Post-rebuttal Meta-Reviews

Meta-review # 1 (Primary)

  • Please provide your assessment of the paper taking all information into account, including rebuttal. Highlight the key strengths and weaknesses of the paper, clarify how you reconciled contrasting review comments and scores, indicate if concerns were successfully addressed in the rebuttal, and provide a clear justification of your decision. If you disagree with some of the (meta)reviewer statements, you can indicate so in your meta-review. Please make sure that the authors, program chairs, and the public can understand the reason for your decision.

    This article proposes an architecture using the Transformer, named Multimodal Medical Transformer (mmFormer) for brain tumor segmentation with incomplete multimodal learning. The network combines features extracted from each MRI sequence using a modality correlated encoder. It allows to force the network to learn meaningful representations from an individual encoder. There is a certain novelty in applying the Transformer, which is a new technique, to solve the problem of segmentation with incomplete modalities. The authors’ responses in the rebuttal help clarify critical points. Overall, my proposition is therefore “acceptance”.

  • After you have reviewed the rebuttal, please provide your final rating based on all reviews and the authors’ rebuttal.

    Accept

  • What is the rank of this paper among all your rebuttal papers? Use a number between 1/n (best paper in your stack) and n/n (worst paper in your stack of n papers). If this paper is among the bottom 30% of your stack, feel free to use NR (not ranked).

    1



Meta-review #2

  • Please provide your assessment of the paper taking all information into account, including rebuttal. Highlight the key strengths and weaknesses of the paper, clarify how you reconciled contrasting review comments and scores, indicate if concerns were successfully addressed in the rebuttal, and provide a clear justification of your decision. If you disagree with some of the (meta)reviewer statements, you can indicate so in your meta-review. Please make sure that the authors, program chairs, and the public can understand the reason for your decision.

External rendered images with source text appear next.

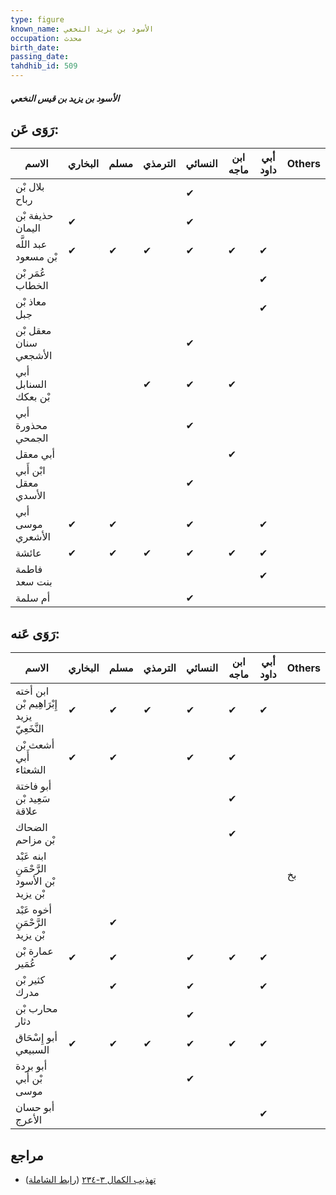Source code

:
 ```yaml
---
type: figure
known_name: الأسود بن يزيد النخعي
occupation: محدث
birth_date:
passing_date:
tahdhib_id: 509
---
```

##### الأسود بن يزيد بن قيس النخعي

## رَوَى عَن:
| الاسم                 | البخاري | مسلم | الترمذي | النسائي | ابن ماجه | أبي داود | Others |
| --------------------- | ------- | ---- | ------- | ------- | -------- | -------- | ------ |
| بلال بْن رباح         |         |      |         | ✔       |          |          |        |
| حذيفة بْن اليمان      | ✔       |      |         | ✔       |          |          |        |
| عبد اللَّه بْن مسعود  | ✔       | ✔    | ✔       | ✔       | ✔        | ✔        |        |
| عُمَر بْن الخطاب      |         |      |         |         |          | ✔        |        |
| معاذ بْن جبل          |         |      |         |         |          | ✔        |        |
| معقل بْن سنان الأشجعي |         |      |         | ✔       |          |          |        |
| أبي السنابل بْن بعكك  |         |      | ✔       | ✔       | ✔        |          |        |
| أبي محذورة الجمحي     |         |      |         | ✔       |          |          |        |
| أبي معقل              |         |      |         |         | ✔        |          |        |
| ابْن أَبي معقل الأسدي |         |      |         | ✔       |          |          |        |
| أبي موسى الأشعري      | ✔       | ✔    |         | ✔       |          | ✔        |        |
| عائشة                 | ✔       | ✔    | ✔       | ✔       | ✔        | ✔        |        |
| فاطمة بنت سعد         |         |      |         |         |          | ✔        |        |
| أم سلمة               |         |      |         | ✔       |          |          |        |
## رَوَى عَنه:
| الاسم                                      | البخاري | مسلم | الترمذي | النسائي | ابن ماجه | أبي داود | Others |
| ------------------------------------------ | ------- | ---- | ------- | ------- | -------- | -------- | ------ |
| ابن أخته إِبْرَاهِيم بْن يزيد النَّخَعِيّ  | ✔       | ✔    | ✔       | ✔       | ✔        | ✔        |        |
| أشعث بْن أَبي الشعثاء                      | ✔       | ✔    |         | ✔       | ✔        |          |        |
| أبو فاختة سَعِيد بْن علاقة                 |         |      |         |         | ✔        |          |        |
| الضحاك بْن مزاحم                           |         |      |         |         | ✔        |          |        |
| ابنه عَبْد الرَّحْمَنِ بْن الأسود بْن يزيد |         |      |         |         |          |          | بخ     |
| أخوه عَبْد الرَّحْمَنِ بْن يزيد            |         | ✔    |         |         |          |          |        |
| عمارة بْن عُمَير                           | ✔       | ✔    |         | ✔       | ✔        | ✔        |        |
| كثير بْن مدرك                              |         | ✔    |         | ✔       |          | ✔        |        |
| محارب بْن دثار                             |         |      |         | ✔       |          |          |        |
| أبو إِسْحَاق السبيعي                       | ✔       | ✔    | ✔       | ✔       | ✔        | ✔        |        |
| أبو بردة بْن أَبي موسى                     |         |      |         | ✔       |          |          |        |
| أبو حسان الأعرج                            |         |      |         |         |          | ✔        |        |
## مراجع
- [تهذيب الكمال ٣-٢٣٤](obsidian://open?vault=Tahdhib-al-Kamal&file=Figures/٥٠٩-الأسود%20بن%20يزيد%20بن%20قيس%20النخعي) ([رابط الشاملة](https://shamela.ws/book/3722/1248))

    The rebuttal covers and answers to the main points raised by the reviewers and meta reviewer and the paper presents an interesting and valid solution to an important problem

  • After you have reviewed the rebuttal, please provide your final rating based on all reviews and the authors’ rebuttal.

    Accept

  • What is the rank of this paper among all your rebuttal papers? Use a number between 1/n (best paper in your stack) and n/n (worst paper in your stack of n papers). If this paper is among the bottom 30% of your stack, feel free to use NR (not ranked).

    4



Meta-review #3

  • Please provide your assessment of the paper taking all information into account, including rebuttal. Highlight the key strengths and weaknesses of the paper, clarify how you reconciled contrasting review comments and scores, indicate if concerns were successfully addressed in the rebuttal, and provide a clear justification of your decision. If you disagree with some of the (meta)reviewer statements, you can indicate so in your meta-review. Please make sure that the authors, program chairs, and the public can understand the reason for your decision.

    There is a common consensus in that the idea of applying transformers for multi-modal segmentation with missing modalities is somehow novel, for which I side. The authors addressed most of the concerns in their rebuttal. However, the major criticism, and for which authors failed to answer in a convincing way, is the motivation for using BRaTS’18 as evaluation benchmark. Despite this, I do not think that the conveyed message would change significantly regardless the dataset used.

  • After you have reviewed the rebuttal, please provide your final rating based on all reviews and the authors’ rebuttal.

    Accept

  • What is the rank of this paper among all your rebuttal papers? Use a number between 1/n (best paper in your stack) and n/n (worst paper in your stack of n papers). If this paper is among the bottom 30% of your stack, feel free to use NR (not ranked).